I have been reading Chad Sakac’s article on IO queues and micro-bursting for months now. Chad is wicked technical for a manager type and after reading this post a dozen times I think I finally have it internalized. Let me put my own spin on this tome, embedded in which are several jewels of wisdom.
The article describes a phenomena common to consolidated workloads called micro-bursting. Micro-bursting occurs in such short periods as to go unnoticed in the sampling window of monitoring tools. As Chad put it:
Remember that every metric has a timescale. IOps is in seconds. Disk service time is in ms (5-20ms for traditional disk, about 1ms for EFD). If an I/O is served from cache, it’s in microseconds. Switch latencies are in microseconds. Here, the I/O periods were so short that they filled up the ESX LUN queues instantly, causing a “back-off” effect for the guest. These were happily serviced by the SAN and the storage array, which had no idea anything bad was going on.
When these bursts happen queues overflow, messages backup, and service times briefly sky rocket. These rapid overflows happen in a fraction of esxtop‘s multi-second window and vCenter‘s 20 second window.
So, what buffers are we talking about? Take a look at Chad’s hand-drawn picture of the storage path, which is only slightly less complicated than the Republican view of Obamacare:
If you are at VI admin, you care about the LUN queue in ESX. ESX creates one of these queues for each HBA+LUN pair. So, multipathing to a LUN increases the effective LUN queue and using a single HBA to multiple LUNs will guarantee a queue to each LUN. Instances of this queue will overflow if many VMs on a single server issue commands to a single LUN. As Chad says:
In VMware land – this is usually the fact that the default LUN queue (and corresponding Disk.SchedNumReqOutstanding value) are 32 – which for most use cases is just fine, but when you have a datastore with many small VMs sitting on a single LUN, the possibility of microbursting patterns becomes more likely.

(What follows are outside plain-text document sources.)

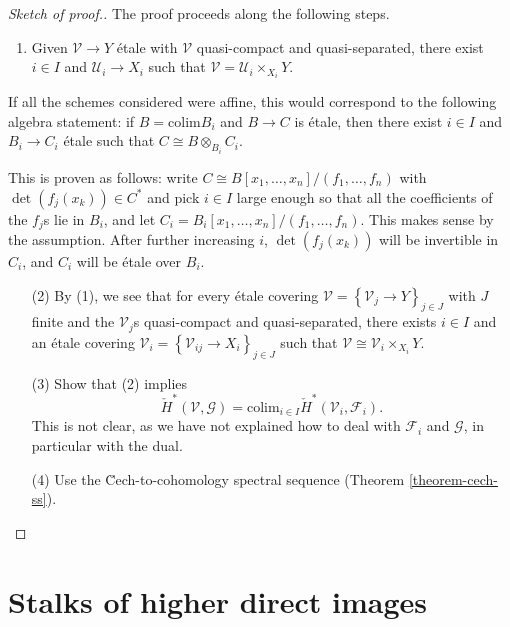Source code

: \begin{proof}[Sketch of proof.]
The proof proceeds along the following steps.
\begin{enumerate}
\item Given $\mathcal{V}\to Y$ \'etale with $\mathcal{V}$ quasi-compact and
quasi-separated, there exist $i\in I$ and $\mathcal{U}_i \to X_i$ such that
$\mathcal{V} = \mathcal{U}_i \times_{X_i} Y$.
\end{enumerate}
If all the schemes considered were affine, this would correspond to the
following algebra statement: if $B=\text{colim} B_i$ and $B\to C$ is \'etale,
then there exist $i\in I$ and $B_i\to C_i$ \'etale such that $C \cong B
\otimes_{B_i} C_i$.

\medskip\noindent
This is proven as follows: write $C \cong B\left[x_1,\ldots, x_n\right]/(f_1,
\ldots, f_n)$ with $\det (f_j(x_k)) \in C^*$ and pick $i\in I$ large enough so
that all the coefficients of the $f_j$s lie in $B_i$, and let $C_i =
B_i\left[x_1, \ldots, x_n\right]/(f_1, \dots, f_n)$. This makes sense by the
assumption. After further increasing $i$, $\det (f_j(x_k))$ will be invertible
in $C_i$, and $C_i$ will be \'etale over $B_i$.
\begin{enumerate}
\item[(2)]
By (1), we see that for every \'etale covering $\mathcal{V} =
\left\{\mathcal{V}_j\to Y\right\}_{j\in J}$ with $J$ finite and the
$\mathcal{V}_j$s quasi-compact and quasi-separated, there exists $i\in I$ and
an \'etale covering $\mathcal{V}_i = \left\{\mathcal{V}_{ij} \to X_i
\right\}_{j\in J}$ such that $\mathcal{V} \cong \mathcal{V}_i\times_{X_i} Y$.
\item[(3)]
Show that (2) implies
$$
\check H^*(\mathcal{V}, \mathcal{G})=\text{colim}_{i\in I}\check
H^*(\mathcal{V}_i, \mathcal{F}_i).
$$
This is not clear, as we have not explained how to deal with $\mathcal{F}_i$
and $\mathcal{G}$, in particular with the dual.
\item[(4)] Use the \u Cech-to-cohomology spectral sequence
(Theorem \ref{theorem-cech-ss}).
\end{enumerate}
\end{proof}





\section{Stalks of higher direct images}
\label{section-stalks-direct-image}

So, when will the queues overflow? Not often:
In the example [Vaughn] used, [multi-pathing] would not help materially if there were more than 3 ESX hosts, as it would be a likely case of “underconfigured array” – not host-side queuing.
The message here is that there is only a small window of configurations will result in LUN queue overflow: many VMs on very few hosts talking to a common LUN. This is a perfect use case for vscsiStats, which I have talked about in various forums now. vscsiStats avoid sampling windows by recording precise information on every IO. This means that microburst statistics will not be averaged–and lost–across a time period.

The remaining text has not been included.